(Stored data)
┄┄┄┄┄┄┄┄┄┄┄┄┄┄┄┄┄┄┄┄
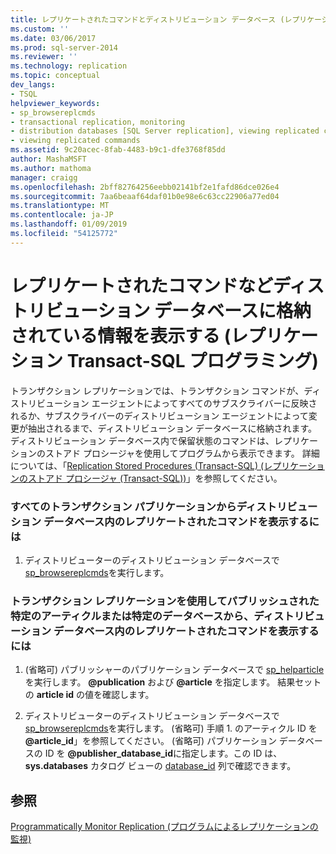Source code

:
 ```yaml
---
title: レプリケートされたコマンドとディストリビューション データベース (レプリケーション TRANSACT-SQL プログラミング) の他の情報の表示 |Microsoft Docs
ms.custom: ''
ms.date: 03/06/2017
ms.prod: sql-server-2014
ms.reviewer: ''
ms.technology: replication
ms.topic: conceptual
dev_langs:
- TSQL
helpviewer_keywords:
- sp_browsereplcmds
- transactional replication, monitoring
- distribution databases [SQL Server replication], viewing replicated commands
- viewing replicated commands
ms.assetid: 9c20acec-8fab-4483-b9c1-dfe3768f85dd
author: MashaMSFT
ms.author: mathoma
manager: craigg
ms.openlocfilehash: 2bff82764256eebb02141bf2e1fafd86dce026e4
ms.sourcegitcommit: 7aa6beaaf64daf01b0e98e6c63cc22906a77ed04
ms.translationtype: MT
ms.contentlocale: ja-JP
ms.lasthandoff: 01/09/2019
ms.locfileid: "54125772"
---
```

# <a name="view-replicated-commands-and-other-information-in-the-distribution-database-replication-transact-sql-programming"></a>レプリケートされたコマンドなどディストリビューション データベースに格納されている情報を表示する (レプリケーション Transact-SQL プログラミング)
  トランザクション レプリケーションでは、トランザクション コマンドが、ディストリビューション エージェントによってすべてのサブスクライバーに反映されるか、サブスクライバーのディストリビューション エージェントによって変更が抽出されるまで、ディストリビューション データベースに格納されます。 ディストリビューション データベース内で保留状態のコマンドは、レプリケーションのストアド プロシージャを使用してプログラムから表示できます。 詳細については、「[Replication Stored Procedures &#40;Transact-SQL&#41; (レプリケーションのストアド プロシージャ &#40;Transact-SQL&#41;)](/sql/relational-databases/system-stored-procedures/replication-stored-procedures-transact-sql)」を参照してください。  
  
### <a name="to-view-replicated-commands-from-all-transactional-publications-in-the-distribution-database"></a>すべてのトランザクション パブリケーションからディストリビューション データベース内のレプリケートされたコマンドを表示するには  
  
1.  ディストリビューターのディストリビューション データベースで [sp_browsereplcmds](/sql/relational-databases/system-stored-procedures/sp-browsemergesnapshotfolder-transact-sql)を実行します。  
  
### <a name="to-view-replicated-commands-in-the-distribution-database-from-a-specific-article-or-from-a-specific-database-published-using-transactional-replication"></a>トランザクション レプリケーションを使用してパブリッシュされた特定のアーティクルまたは特定のデータベースから、ディストリビューション データベース内のレプリケートされたコマンドを表示するには  
  
1.  (省略可) パブリッシャーのパブリケーション データベースで [sp_helparticle](/sql/relational-databases/system-stored-procedures/sp-helparticle-transact-sql)を実行します。 **@publication** および **@article** を指定します。 結果セットの **article id** の値を確認します。  
  
2.  ディストリビューターのディストリビューション データベースで [sp_browsereplcmds](/sql/relational-databases/system-stored-procedures/sp-browsemergesnapshotfolder-transact-sql)を実行します。 (省略可) 手順 1. のアーティクル ID を **@article_id**」を参照してください。 (省略可) パブリケーション データベースの ID を **@publisher_database_id**に指定します。この ID は、 **sys.databases** カタログ ビューの [database_id](/sql/relational-databases/system-catalog-views/sys-databases-transact-sql) 列で確認できます。  
  
## <a name="see-also"></a>参照  
 [Programmatically Monitor Replication (プログラムによるレプリケーションの監視)](../monitoring-replication.md)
┄┄┄┄┄┄┄┄┄┄┄┄┄┄┄┄┄┄┄┄
**The task**
The lines in the records above that include the word "viewing" must be copied out.

**Exercise result**
- distribution databases [SQL Server replication], viewing replicated commands
- viewing replicated commands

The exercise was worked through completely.